• [Provided entries]
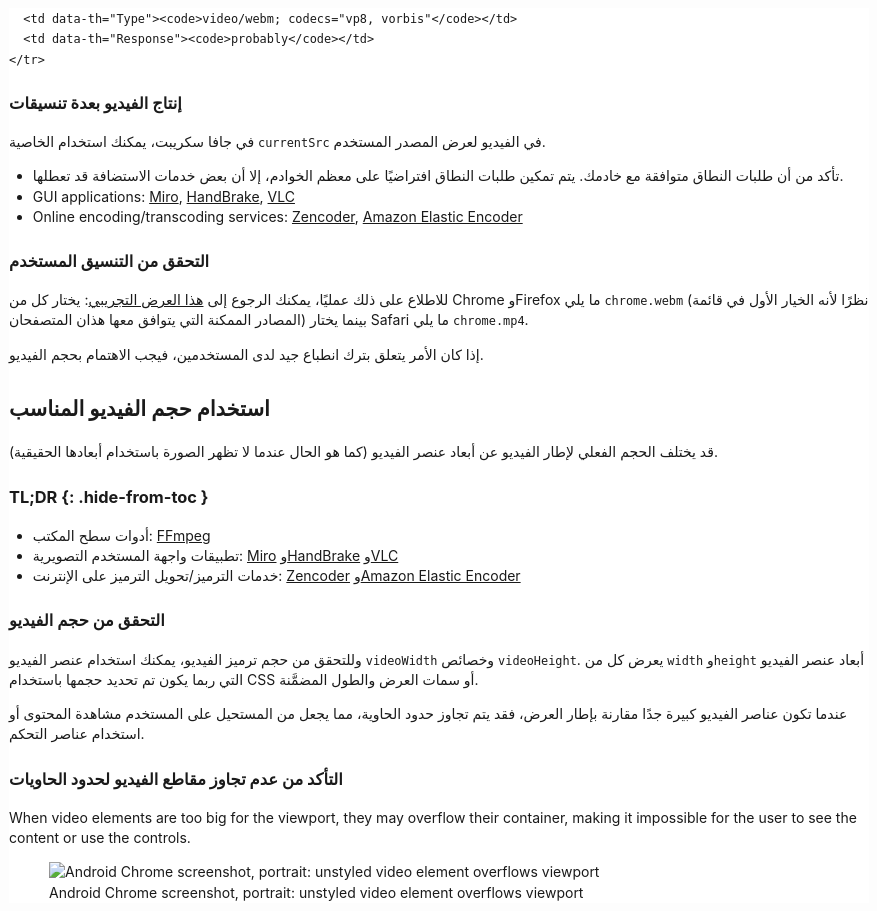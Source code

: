       <td data-th="Type"><code>video/webm; codecs="vp8, vorbis"</code></td>
      <td data-th="Response"><code>probably</code></td>
    </tr>
  </tbody>
</table>

### إنتاج الفيديو بعدة تنسيقات

في جافا سكريبت، يمكنك استخدام الخاصية `currentSrc` في الفيديو لعرض المصدر المستخدم.

* تأكد من أن طلبات النطاق متوافقة مع خادمك. يتم تمكين طلبات النطاق افتراضيًا على معظم الخوادم، إلا أن بعض خدمات الاستضافة قد تعطلها.
* GUI applications: [Miro](http://www.mirovideoconverter.com/), [HandBrake](//handbrake.fr/), [VLC](//www.videolan.org/)
* Online encoding/transcoding services: [Zencoder](//en.wikipedia.org/wiki/Zencoder), [Amazon Elastic Encoder](//aws.amazon.com/elastictranscoder)

### التحقق من التنسيق المستخدم

للاطلاع على ذلك عمليًا، يمكنك الرجوع إلى [هذا العرض التجريبي](https://googlesamples.github.io/web-fundamentals/fundamentals/design-and-ux/media/video-main.html): يختار كل من Chrome وFirefox ما يلي `chrome.webm` (نظرًا لأنه الخيار الأول في قائمة المصادر الممكنة التي يتوافق معها هذان المتصفحان) بينما يختار Safari ما يلي `chrome.mp4`.

إذا كان الأمر يتعلق بترك انطباع جيد لدى المستخدمين، فيجب الاهتمام بحجم الفيديو.

## استخدام حجم الفيديو المناسب

قد يختلف الحجم الفعلي لإطار الفيديو عن أبعاد عنصر الفيديو (كما هو الحال عندما لا تظهر الصورة باستخدام أبعادها الحقيقية).

### TL;DR {: .hide-from-toc }

* أدوات سطح المكتب: [FFmpeg](//ffmpeg.org/)
* تطبيقات واجهة المستخدم التصويرية: [Miro](//www.mirovideoconverter.com/) و[HandBrake](//handbrake.fr/) و[VLC](//www.videolan.org/)
* خدمات الترميز/تحويل الترميز على الإنترنت: [Zencoder](//en.wikipedia.org/wiki/Zencoder) و[Amazon Elastic Encoder](//aws.amazon.com/elastictranscoder)

### التحقق من حجم الفيديو

وللتحقق من حجم ترميز الفيديو، يمكنك استخدام عنصر الفيديو `videoWidth` وخصائص `videoHeight`. يعرض كل من `width` و`height` أبعاد عنصر الفيديو التي ربما يكون تم تحديد حجمها باستخدام CSS أو سمات العرض والطول المضمَّنة.

عندما تكون عناصر الفيديو كبيرة جدًا مقارنة بإطار العرض، فقد يتم تجاوز حدود الحاوية، مما يجعل من المستحيل على المستخدم مشاهدة المحتوى أو استخدام عناصر التحكم.

### التأكد من عدم تجاوز مقاطع الفيديو لحدود الحاويات

When video elements are too big for the viewport, they may overflow their container, making it impossible for the user to see the content or use the controls.

<div class="attempt-left">
  <figure>
    <img alt="Android Chrome screenshot, portrait: unstyled video element overflows
    viewport" src="images/Chrome-Android-portrait-video-unstyled.png">
    <figcaption>
      Android Chrome screenshot, portrait: unstyled video element overflows viewport
    </figcaption>
  </figure>
</div>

• [Problem description] Drop the images and transcribe the entries above exactly.

• [Reply to the exercise]
Source code

:       <td data-th="Type"><code>video/webm; codecs="vp8, vorbis"</code></td>
      <td data-th="Response"><code>probably</code></td>
    </tr>
  </tbody>
</table>

### إنتاج الفيديو بعدة تنسيقات

في جافا سكريبت، يمكنك استخدام الخاصية `currentSrc` في الفيديو لعرض المصدر المستخدم.

* تأكد من أن طلبات النطاق متوافقة مع خادمك. يتم تمكين طلبات النطاق افتراضيًا على معظم الخوادم، إلا أن بعض خدمات الاستضافة قد تعطلها.
* GUI applications: [Miro](http://www.mirovideoconverter.com/), [HandBrake](//handbrake.fr/), [VLC](//www.videolan.org/)
* Online encoding/transcoding services: [Zencoder](//en.wikipedia.org/wiki/Zencoder), [Amazon Elastic Encoder](//aws.amazon.com/elastictranscoder)

### التحقق من التنسيق المستخدم

للاطلاع على ذلك عمليًا، يمكنك الرجوع إلى [هذا العرض التجريبي](https://googlesamples.github.io/web-fundamentals/fundamentals/design-and-ux/media/video-main.html): يختار كل من Chrome وFirefox ما يلي `chrome.webm` (نظرًا لأنه الخيار الأول في قائمة المصادر الممكنة التي يتوافق معها هذان المتصفحان) بينما يختار Safari ما يلي `chrome.mp4`.

إذا كان الأمر يتعلق بترك انطباع جيد لدى المستخدمين، فيجب الاهتمام بحجم الفيديو.

## استخدام حجم الفيديو المناسب

قد يختلف الحجم الفعلي لإطار الفيديو عن أبعاد عنصر الفيديو (كما هو الحال عندما لا تظهر الصورة باستخدام أبعادها الحقيقية).

### TL;DR {: .hide-from-toc }

* أدوات سطح المكتب: [FFmpeg](//ffmpeg.org/)
* تطبيقات واجهة المستخدم التصويرية: [Miro](//www.mirovideoconverter.com/) و[HandBrake](//handbrake.fr/) و[VLC](//www.videolan.org/)
* خدمات الترميز/تحويل الترميز على الإنترنت: [Zencoder](//en.wikipedia.org/wiki/Zencoder) و[Amazon Elastic Encoder](//aws.amazon.com/elastictranscoder)

### التحقق من حجم الفيديو

وللتحقق من حجم ترميز الفيديو، يمكنك استخدام عنصر الفيديو `videoWidth` وخصائص `videoHeight`. يعرض كل من `width` و`height` أبعاد عنصر الفيديو التي ربما يكون تم تحديد حجمها باستخدام CSS أو سمات العرض والطول المضمَّنة.

عندما تكون عناصر الفيديو كبيرة جدًا مقارنة بإطار العرض، فقد يتم تجاوز حدود الحاوية، مما يجعل من المستحيل على المستخدم مشاهدة المحتوى أو استخدام عناصر التحكم.

### التأكد من عدم تجاوز مقاطع الفيديو لحدود الحاويات

When video elements are too big for the viewport, they may overflow their container, making it impossible for the user to see the content or use the controls.

<div class="attempt-left">
  <figure>
    <img alt="Android Chrome screenshot, portrait: unstyled video element overflows
    viewport" src="images/Chrome-Android-portrait-video-unstyled.png">
    <figcaption>
      Android Chrome screenshot, portrait: unstyled video element overflows viewport
    </figcaption>
  </figure>
</div>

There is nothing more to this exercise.